> _INSTRUCTIONS TO FOLLOW_:
Your answer should be the lines of the data below that contain "champ".

[[ PROVIDED MATERIAL, beginning ]]

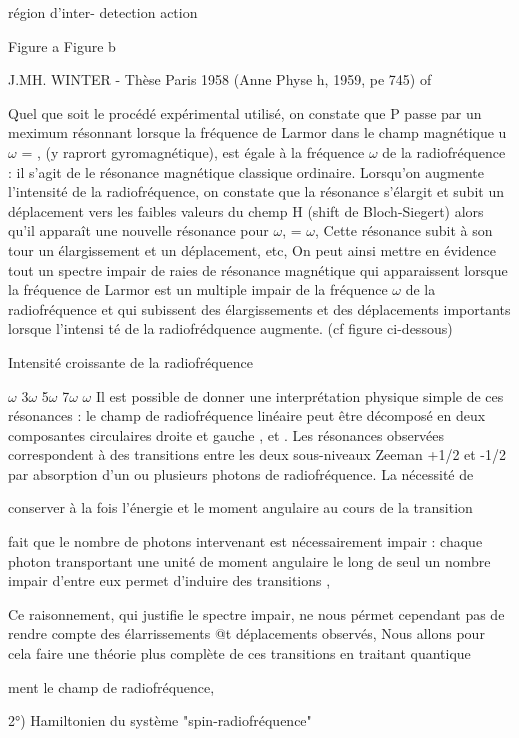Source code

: région d'inter- detection
action

Figure a Figure b

J.MH. WINTER - Thèse Paris 1958 (Anne Physe h, 1959, pe 745) of

 

Quel que soit le procédé expérimental utilisé, on constate que P
passe par un meximum résonnant lorsque la fréquence de Larmor dans le champ
magnétique  u$\omega$ = , (y raprort gyromagnétique), est égale à la fréquence
$\omega$ de la radiofréquence : il s'agit de le résonance magnétique classique ordinaire. Lorsqu'on augmente l'intensité de la radiofréquence, on constate que
la résonance  s'élargit et subit un déplacement vers les faibles valeurs du chemp H (shift de Bloch-Siegert) alors qu'il apparaît une nouvelle
résonance pour $\omega$, = $\omega$, Cette résonance subit à son tour un élargissement et
un déplacement, etc, On peut ainsi mettre en évidence tout un spectre impair
de raies de résonance magnétique qui apparaissent lorsque la fréquence de
Larmor est un multiple impair de la fréquence $\omega$ de la radiofréquence et qui
subissent des élargissements et des déplacements importants lorsque l'intensi
té de la radiofrédquence augmente. (cf figure ci-dessous)

Intensité croissante
de la radiofréquence

 $\omega$ 3$\omega$ 5$\omega$ 7$\omega$ $\omega$
Il est possible de donner une interprétation physique simple de ces
résonances : le champ de radiofréquence linéaire peut être décomposé en deux
composantes circulaires droite et gauche , et . Les résonances observées correspondent à des transitions entre les deux sous-niveaux Zeeman +1/2 et -1/2
par absorption d'un ou plusieurs photons de radiofréquence. La nécessité de

conserver à la fois l'énergie et le moment angulaire au cours de la transition

fait que le nombre de photons intervenant est nécessairement impair : chaque
photon transportant une unité de moment angulaire le long de seul un
nombre impair d'entre eux permet d'induire des transitions ,

Ce raisonnement, qui justifie le spectre impair, ne nous pérmet cependant pas
de rendre compte des élarrissements @t déplacements observés, Nous allons pour
cela faire une théorie plus complète de ces transitions en traitant quantique

ment le champ de radiofréquence,

2°) Hamiltonien du système "spin-radiofréquence"

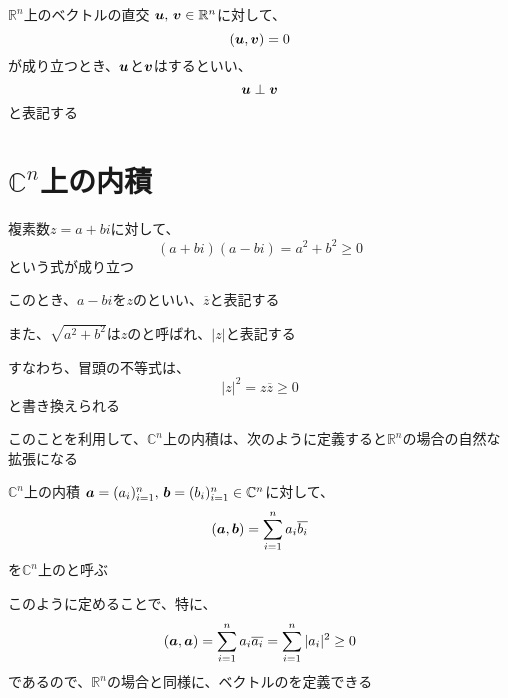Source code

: \documentclass[../../../topic_linear-algebra]{subfiles}
\begin{document}
\begin{definition}{$\mathbb{R}^n$上のベクトルの直交}
  $\vb*{u},\,\vb*{v} \in \mathbb{R}^n$に対して、
  \begin{equation*}
    (\vb*{u}, \vb*{v}) = 0
  \end{equation*}
  が成り立つとき、$\vb*{u}$と$\vb*{v}$はするといい、
  \begin{equation*}
    \vb*{u} \perp \vb*{v}
  \end{equation*}
  と表記する
\end{definition}

\sectionline
\section{$\mathbb{C}^n$上の内積}

複素数$z=a+bi$に対して、
\begin{equation*}
  (a+bi)(a-bi) = a^2 + b^2 \geq 0
\end{equation*}
という式が成り立つ

このとき、$a-bi$を$z$のといい、$\overline{z}$と表記する

また、$\sqrt{a^2 + b^2}$は$z$のと呼ばれ、$|z|$と表記する

\br

すなわち、冒頭の不等式は、
\begin{equation*}
  |z|^2 = z \overline{z} \geq 0
\end{equation*}
と書き換えられる

\br

このことを利用して、$\mathbb{C}^n$上の内積は、次のように定義すると$\mathbb{R}^n$の場合の自然な拡張になる

\begin{definition}{$\mathbb{C}^n$上の内積}
  $\vb*{a} = (a_i)_{i=1}^n,\, \vb*{b} = (b_i)_{i=1}^n \in \mathbb{C}^n$に対して、
  \begin{equation*}
    (\vb*{a}, \vb*{b}) = \sum_{i=1}^n a_i \overline{b_i}
  \end{equation*}
  を$\mathbb{C}^n$上のと呼ぶ
\end{definition}

このように定めることで、特に、
\begin{equation*}
  (\vb*{a}, \vb*{a}) = \sum_{i=1}^n a_i \overline{a_i} = \sum_{i=1}^n |a_i|^2 \geq 0
\end{equation*}
であるので、$\mathbb{R}^n$の場合と同様に、ベクトルのを定義できる
\end{document}
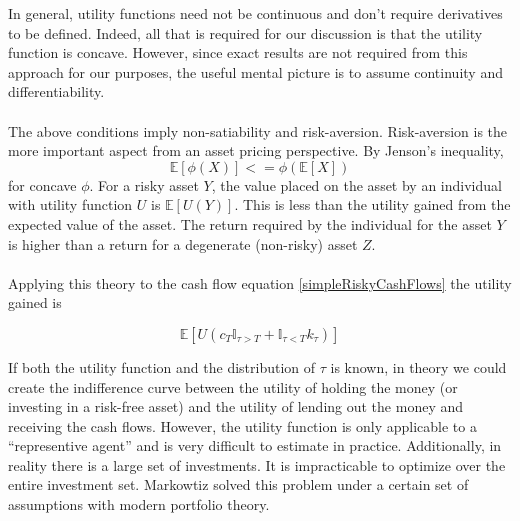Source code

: \documentclass{article}
\theoremstyle{definition}
\begin{document}
In general, utility functions need not be continuous and don't require derivatives to be defined.  Indeed, all that is required for our discussion is that the utility function is concave.  However, since exact results are not required from this approach for our purposes, the useful mental picture is to assume continuity and differentiability.
\\
\\
The above conditions imply non-satiability and risk-aversion.  Risk-aversion is the more important aspect from an asset pricing perspective.  By Jenson's inequality, 
\[\mathbb{E}[\phi(X)]<=\phi(\mathbb{E}[X])\]
for concave \(\phi\).  For a risky asset \(Y\), the value placed on the asset by an individual with utility function \(U\) is \(\mathbb{E}[U(Y)]\).  This is less than the utility gained from the expected value of the asset.  The return required by the individual for the asset \(Y\) is higher than a return for a degenerate (non-risky) asset \(Z\).   
\\
\\
Applying this theory to the cash flow equation \ref{simpleRiskyCashFlows} the utility gained is

\[\mathbb{E}\left[U\left( c_T \mathbb{I}_{\tau>T}+\mathbb{I}_{\tau<T} k_\tau \right) \right]\]

If both the utility function and the distribution of \(\tau\) is known, in theory we could create the indifference curve between the utility of holding the money (or investing in a risk-free asset) and the utility of lending out the money and receiving the cash flows.  However, the utility function is only applicable to a ``representive agent'' and is very difficult to estimate in practice.  Additionally, in reality there is a large set of investments.  It is impracticable to optimize over the entire investment set.  Markowtiz solved this problem under a certain set of assumptions with modern portfolio theory.  
\end{document}
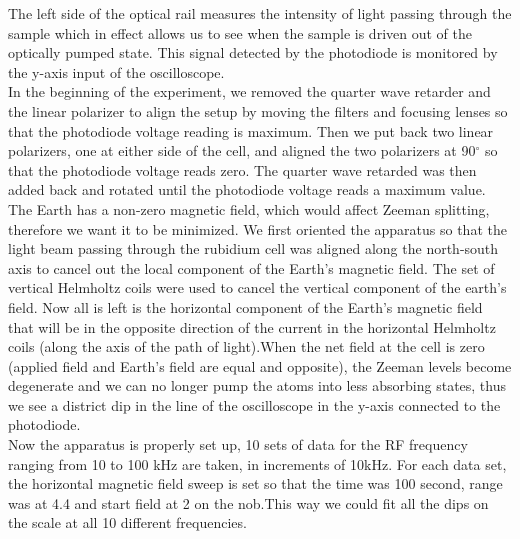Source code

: \documentclass[prb,preprint]{revtex4-1}
\begin{document}
The left side of the optical rail measures the intensity of light passing through the sample which in effect allows us to see when the sample is driven out of the optically pumped state. This signal detected by the photodiode is monitored by the y-axis input of the oscilloscope. \\

In the beginning of the experiment, we removed the quarter wave retarder and the linear polarizer to align the setup by moving the filters and focusing lenses so that the photodiode voltage reading is maximum. Then we put back two linear polarizers, one at either side of the cell, and aligned the two polarizers at 90$^{\circ}$ so that the photodiode voltage reads zero. The quarter wave retarded was then added back and rotated until the photodiode voltage reads a maximum value.\\


The Earth has a non-zero magnetic field, which would affect Zeeman splitting, therefore we want it to be minimized. We first oriented the apparatus so that the light beam passing through the rubidium cell was aligned along the north-south axis to cancel out the local component of the Earth's magnetic field. The set of vertical Helmholtz coils were used to cancel the vertical component of the earth's field. Now all is left is the horizontal component of the Earth's magnetic field that will be in the opposite direction of the current in the horizontal Helmholtz coils (along the axis of the path of light).When the net field at the cell is zero (applied field and Earth's field are equal and opposite), the Zeeman levels become degenerate and we can no longer pump the atoms into less absorbing states, thus we see a district dip in the line of the oscilloscope in the y-axis connected to the photodiode.\\

Now the apparatus is properly set up, 10 sets of data for the RF frequency ranging from 10 to 100 kHz are taken, in increments of 10kHz. For each data set, the horizontal magnetic field sweep is set so that the time was 100 second, range was at 4.4 and start field at 2 on the nob.This way we could fit all the dips on the scale at all 10 different frequencies.\\
\end{document}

[[ PROVIDED MATERIAL, end ]]

> _EXERCISE RESPONSE_:
passe par un meximum résonnant lorsque la fréquence de Larmor dans le champ
résonances : le champ de radiofréquence linéaire peut être décomposé en deux
ment le champ de radiofréquence,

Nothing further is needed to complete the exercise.